Alcuni dei paesi rappresentati al summit sono fuori dell'Ue, e tutti hanno bisogno per il loro sviluppo dell'energia della Russia, la loro principale fornitrice.
Nel 2006 essa ha esportato in quell'area 73 miliardi di metri cubi di gas e 59 milioni di tonnellate di greggio. Mentre da tempo è iniziata la penetrazione in quei paesi delle maggiori società energetiche russe (Lukoil, oltre Gazprom).

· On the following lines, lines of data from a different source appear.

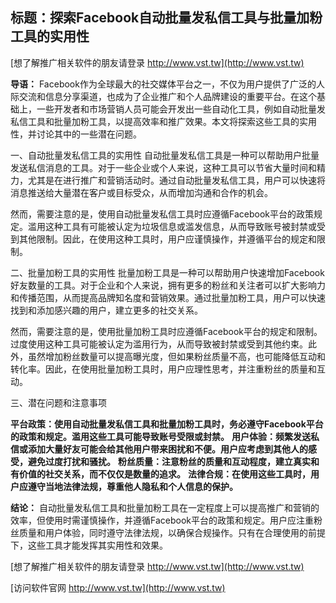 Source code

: ## **标题：探索Facebook自动批量发私信工具与批量加粉工具的实用性**

[想了解推广相关软件的朋友请登录 http://www.vst.tw](http://www.vst.tw)

**导语：**
Facebook作为全球最大的社交媒体平台之一，不仅为用户提供了广泛的人际交流和信息分享渠道，也成为了企业推广和个人品牌建设的重要平台。在这个基础上，一些开发者和市场营销人员可能会开发出一些自动化工具，例如自动批量发私信工具和批量加粉工具，以提高效率和推广效果。本文将探索这些工具的实用性，并讨论其中的一些潜在问题。

一、自动批量发私信工具的实用性
自动批量发私信工具是一种可以帮助用户批量发送私信消息的工具。对于一些企业或个人来说，这种工具可以节省大量时间和精力，尤其是在进行推广和营销活动时。通过自动批量发私信工具，用户可以快速将消息推送给大量潜在客户或目标受众，从而增加沟通和合作的机会。

然而，需要注意的是，使用自动批量发私信工具时应遵循Facebook平台的政策规定。滥用这种工具有可能被认定为垃圾信息或滥发信息，从而导致账号被封禁或受到其他限制。因此，在使用这种工具时，用户应谨慎操作，并遵循平台的规定和限制。

二、批量加粉工具的实用性
批量加粉工具是一种可以帮助用户快速增加Facebook好友数量的工具。对于企业和个人来说，拥有更多的粉丝和关注者可以扩大影响力和传播范围，从而提高品牌知名度和营销效果。通过批量加粉工具，用户可以快速找到和添加感兴趣的用户，建立更多的社交关系。

然而，需要注意的是，使用批量加粉工具时应遵循Facebook平台的规定和限制。过度使用这种工具可能被认定为滥用行为，从而导致被封禁或受到其他约束。此外，虽然增加粉丝数量可以提高曝光度，但如果粉丝质量不高，也可能降低互动和转化率。因此，在使用批量加粉工具时，用户应理性思考，并注重粉丝的质量和互动。

三、潜在问题和注意事项

**平台政策：使用自动批量发私信工具和批量加粉工具时，务必遵守Facebook平台的政策和规定。滥用这些工具可能导致账号受限或封禁。**
**用户体验：频繁发送私信或添加大量好友可能会给其他用户带来困扰和不便。用户应考虑到其他人的感受，避免过度打扰和骚扰。**
**粉丝质量：注意粉丝的质量和互动程度，建立真实和有价值的社交关系，而不仅仅是数量的追求。**
**法律合规：在使用这些工具时，用户应遵守当地法律法规，尊重他人隐私和个人信息的保护。**

**结论：**
自动批量发私信工具和批量加粉工具在一定程度上可以提高推广和营销的效率，但使用时需谨慎操作，并遵循Facebook平台的政策和规定。用户应注重粉丝质量和用户体验，同时遵守法律法规，以确保合规操作。只有在合理使用的前提下，这些工具才能发挥其实用性和效果。

[想了解推广相关软件的朋友请登录 http://www.vst.tw](http://www.vst.tw)


[访问软件官网 http://www.vst.tw](http://www.vst.tw)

A Zagabria il presidente russo e il collega bulgaro Pyrvanov si accordavano affinché dalla Bulgaria, che assieme alla Romania ha un ruolo determinante nel progetto Eni-Gazprom, partano le forniture di gas russo verso la Macedonia, la Serbia meridionale, l'Albania e il Kosovo. In questi paesi Mosca si impegna a costruire infrastrutture di trasporto e reti necessarie alla gasificazione dei rispettivi territori. Al tempo stesso a Zagabria si confermavano le forniture di gas a Croazia e Slovenia.
Conclusione
La Russia cerca di ridurre, se non di eliminare, la dipendenza delle sue forniture di gas e di greggio all'Ue dai tradizionali paesi di transito ex-sovietici (come Ucraina, Bielorussia, Baltici) e dalle condizioni e vincoli e ricatti che essi pongono, tra cui i continui aumenti delle royalties o i blocchi ai trasporti. E persino i furti ("sifonamenti") dalle condotte. Sulla moscovita "Nezavisimaja Gazeta" è apparsa la più espressiva definizione del "South stream": «un nuovo knut (frusta russa) per Kiev e per Minsk». Ma anche per quanti finora hanno lavorato e lavorano per restringere alla Russia le vie dell'energia diretta all'Europa.